“It is a natural perspective [downward revision of economic growth], that is, the International Monetary Fund [IMF] is making adjustments to the growth capacities and dynamics of all economies in the world”, Alves da Rocha said this Wednesday, believing that this is a reflection of the measures taken by the US administration.
Speaking to Lusa, the economist said that the measures taken by the President of the United States (USA), Donald Trump, such as “restrictions and tariffs raise fears, doubts and will end up restricting investment initiatives worldwide”.
“Therefore, it is natural [this IMF perspective for Angola], because everyone knows that the Angolan economy is not very resilient, it has no capacity for resilience, it does not have the buffers that allow it to maintain a certain rate of growth”, he said.
The International Monetary Fund revised downwards the economic growth outlook for Angola in 2025 from 3 percent to 2.4 percent and warned of the risks to budgetary performance.
The IMF's conclusions were released after a post-financing assessment mission led by Mika Saito, which took place between 6 and 12 May, and which will produce a report that is expected to be discussed by the IMF's Executive Board in July 2025.
Alves da Rocha insisted that the IMF's perspectives were “absolutely expected” because the international financial institution “knows the national economy very well”.
“And now we will see what kind of recommendations this IMF mission that was in Luanda will deliver to the Angolan Government”, he stressed.
The director of the Centre for Studies and Scientific Research (CEIC) at the Catholic University also considered that the current scenario derives from the fact that the country's economy is “very dependent” on oil revenues.

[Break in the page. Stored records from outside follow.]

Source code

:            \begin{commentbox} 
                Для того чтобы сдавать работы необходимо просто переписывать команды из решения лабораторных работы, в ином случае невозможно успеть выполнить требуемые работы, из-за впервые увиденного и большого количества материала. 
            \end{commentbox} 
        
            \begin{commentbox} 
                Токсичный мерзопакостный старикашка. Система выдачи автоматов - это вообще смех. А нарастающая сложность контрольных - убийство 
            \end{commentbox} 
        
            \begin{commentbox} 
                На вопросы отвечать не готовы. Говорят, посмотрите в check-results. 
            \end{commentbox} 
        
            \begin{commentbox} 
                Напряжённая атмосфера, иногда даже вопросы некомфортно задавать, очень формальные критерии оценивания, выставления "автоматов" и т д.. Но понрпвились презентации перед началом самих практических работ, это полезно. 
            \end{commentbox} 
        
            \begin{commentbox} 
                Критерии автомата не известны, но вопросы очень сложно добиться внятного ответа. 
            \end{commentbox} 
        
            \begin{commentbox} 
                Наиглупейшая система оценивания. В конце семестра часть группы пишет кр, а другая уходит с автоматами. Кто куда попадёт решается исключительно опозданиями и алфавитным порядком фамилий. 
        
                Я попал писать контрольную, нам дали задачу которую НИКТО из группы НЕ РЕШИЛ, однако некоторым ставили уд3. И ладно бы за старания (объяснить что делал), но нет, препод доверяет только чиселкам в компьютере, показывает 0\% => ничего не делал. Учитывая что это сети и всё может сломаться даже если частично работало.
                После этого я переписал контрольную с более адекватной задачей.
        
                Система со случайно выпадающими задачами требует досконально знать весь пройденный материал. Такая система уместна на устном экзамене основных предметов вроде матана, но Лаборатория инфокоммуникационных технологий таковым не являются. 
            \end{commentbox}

Although the weight of the oil sector in the Gross Domestic Product (GDP) “has reduced significantly”, he noted, the reduction has not been accompanied by an increase in the position of other sectors”, he argued. He even considered that the issue of lack of resilience is not exclusive to the Angolan economy, stressing, however, that, at the level of Africa, other economies “may eventually resist” the volatility of oil, namely South Africa and Nigeria, “because they have a higher GDP”. “But we do not have instruments, we do not have shelters so that when the growth dynamics are reviewed, this review is not done downwards”, he also stated. Regarding the IMF's warning about the risks to Angola's budgetary performance, Alves da Rocha said: “We already know that, there is no need for the IMF to come here and say it, because from the moment the whole oil ‘jigsaw’ is at risk, the implications for the economy are predictable”. The expert recalled that the price of oil, the largest source of revenue for the General State Budget (OGE), has been falling, so a budget review is a possibility, although there are “already signs of negotiations between Russia and Ukraine”.
“We will see if this will have any kind of influence on a greater balance in the oil sector. And, therefore, we will wait and see what happens so that the possibility of a review of the OGE can be considered”, concluded the expert.
The IMF highlights that Angola's economic growth in 2024 was “robust”, reaching 4.4 percent, driven by the increase in oil production and the recovery of the non-oil sector, but warns that the outlook has deteriorated, generating risks, due to the fall in oil prices and restrictive conditions for external financing.